Hatte doch der Reichsführer SS Heinrich Himmler in seiner Rede am 4. Oktober 1943 in Posen auf diese Weise die Vernichtung der Juden gerechtfertigt:
"Wir haben das moralische Recht, wir haben die Pflicht, unserem Volk gegenüber das zu tun, dieses Volk, das uns umbringen wollte, umzubringen. [...] Wir haben diese schwerste Aufgabe in Liebe zu unserem Volk getan. Und wir haben keinen Schaden in unserem Inneren, in unserer Seele, in unserem Charakter daran genommen."
Kein Schlussstrich
An die Schäden, die die Täter angerichtet haben und wie wir mit ihnen seit Ende des Zweiten Weltkrieges umgegangen sind, möchte Wolfram Wette erinnern.
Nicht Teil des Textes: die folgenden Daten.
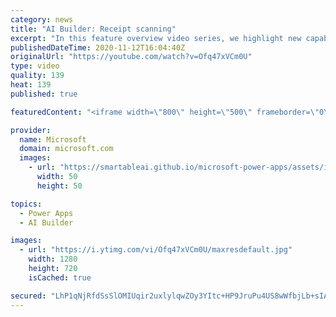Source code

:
 ```yaml
---
category: news
title: "AI Builder: Receipt scanning"
excerpt: "In this feature overview video series, we highlight new capabilities included in the latest update to AI Builder.  Receipt scanning is a new AI Builder feature that processes receipts to identify and extract information. The AI model identifies receipt data, merchant information, total price, and taxes"
publishedDateTime: 2020-11-12T16:04:40Z
originalUrl: "https://youtube.com/watch?v=Ofq47xVCm0U"
type: video
quality: 139
heat: 139
published: true

featuredContent: "<iframe width=\"800\" height=\"500\" frameborder=\"0\" src=\"https://www.youtube.com/embed/Ofq47xVCm0U\" allow=\"accelerometer; autoplay; encrypted-media; gyroscope; picture-in-picture\" allowfullscreen></iframe>"

provider:
  name: Microsoft
  domain: microsoft.com
  images:
    - url: "https://smartableai.github.io/microsoft-power-apps/assets/images/organizations/microsoft.com-50x50.jpg"
      width: 50
      height: 50

topics:
  - Power Apps
  - AI Builder

images:
  - url: "https://i.ytimg.com/vi/Ofq47xVCm0U/maxresdefault.jpg"
    width: 1280
    height: 720
    isCached: true

secured: "LhP1qNjRfdSsSlOMIUqir2uxlylqwZOy3YItc+HP9JruPu4US8wWfbjLb+sIA90CwzY8j7OT9hpL5auXmzd1lwuYUPCYZJRLrR28wRqVoP1ZMKrKDQo7ThUmD2FvsvCYuN3peycICszinN9UXQnSq0okLfPZjinkYG2DZdWk8Z9wMsMwSZ0OytkckW6hFubZPN92LmiA3ItKzC30jB4dzg/thZE1GakpvzL9L7GFKjwBfJnqqKiv/LF9tTK4O/7jJO8BbjDnkdPAEog1cPxV5BB9CqEoRa56nPckvQRW71ZjBL9NtFjWTMSmyLbYJzVGWBvdB2BUZ80pWfq1QlqZjfM/lYc14yMO0DAcrsC59VtXutJA+BWJuKf5SsIFqacy8g1xpjxf6maBJbI3rHNn7ERnvrGxV56bO4j1DNwo9GAGZRFHxyU9jxw5yUJeYt2J;y6UJ8Sd15iuFlEgldu75KA=="
---
```


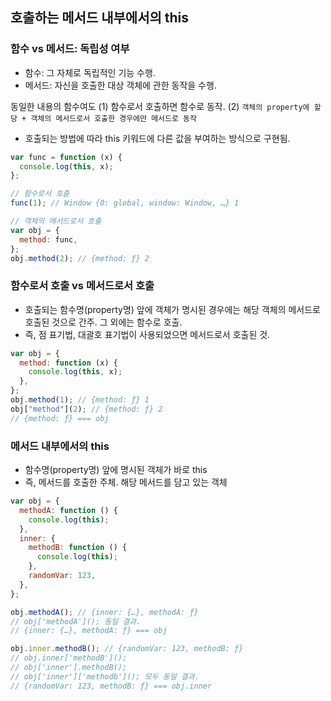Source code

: ## 호출하는 메서드 내부에서의 this

### 함수 vs 메서드: 독립성 여부

- 함수: 그 자체로 독립적인 기능 수행.
- 메서드: 자신을 호출한 대상 객체에 관한 동작을 수행.

동일한 내용의 함수여도 (1) 함수로서 호출하면 함수로 동작.
(2) `객체의 property에 할당 + 객체의 메서드로서 호출한 경우에만 메서드로 동작`

- 호출되는 방법에 따라 this 키워드에 다른 값을 부여하는 방식으로 구현됨.

```javascript
var func = function (x) {
  console.log(this, x);
};

// 함수로서 호출
func(1); // Window {0: global, window: Window, …} 1

// 객체의 메서드로서 호출
var obj = {
  method: func,
};
obj.method(2); // {method: ƒ} 2
```

### 함수로서 호출 vs 메서드로서 호출

- 호출되는 함수명(property명) 앞에 객체가 명시된 경우에는 해당 객체의 메서드로 호출된 것으로 간주. 그 외에는 함수로 호출.
- 즉, 점 표기법, 대괄호 표기법이 사용되었으면 메서드로서 호출된 것.

```javascript
var obj = {
  method: function (x) {
    console.log(this, x);
  },
};
obj.method(1); // {method: ƒ} 1
obj["method"](2); // {method: ƒ} 2
// {method: ƒ} === obj
```

### 메서드 내부에서의 this

- 함수명(property명) 앞에 명시된 객체가 바로 this
- 즉, 메서드를 호출한 주체. 해당 메서드를 담고 있는 객체

```javascript
var obj = {
  methodA: function () {
    console.log(this);
  },
  inner: {
    methodB: function () {
      console.log(this);
    },
    randomVar: 123,
  },
};

obj.methodA(); // {inner: {…}, methodA: ƒ}
// obj['methodA'](); 동일 결과.
// {inner: {…}, methodA: ƒ} === obj

obj.inner.methodB(); // {randomVar: 123, methodB: ƒ}
// obj.inner['methodB']();
// obj['inner'].methodB();
// obj['inner']['methodb'](); 모두 동일 결과.
// {randomVar: 123, methodB: ƒ} === obj.inner
```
Für den Historiker ist die Auseinandersetzung mit den Tätern damit aber längst noch nicht abgeschlossen:
"Denn wir können doch das ganze Phänomen des Mitmachens und des Ermöglichens, das ja in der NS-Zeit eine genauso große Rolle gespielt hat, wie die Bereitschaft, selbst aktiver Täter vor Ort zu sein - das alles können wir nur verstehen, wenn wir die verschiedenen Facetten der Täterschaft noch viel genauer betrachten, als das bisher geschehen ist. Und wenn wir die schleichenden Übergänge von dem Rechtsstaat der Weimarer Republik hinein in diese nationalsozialsozialistische Ideologie, den schrittweise voranschreitenden Unrechtsstaat bis hin zur Legitimierung der Massenmorde als anständige Handlung, wenn wir das noch genauer durchleuchten. Wenn das rückläufig sein sollte, was ich befürchte, müssen wir aufpassen und gegensteuern."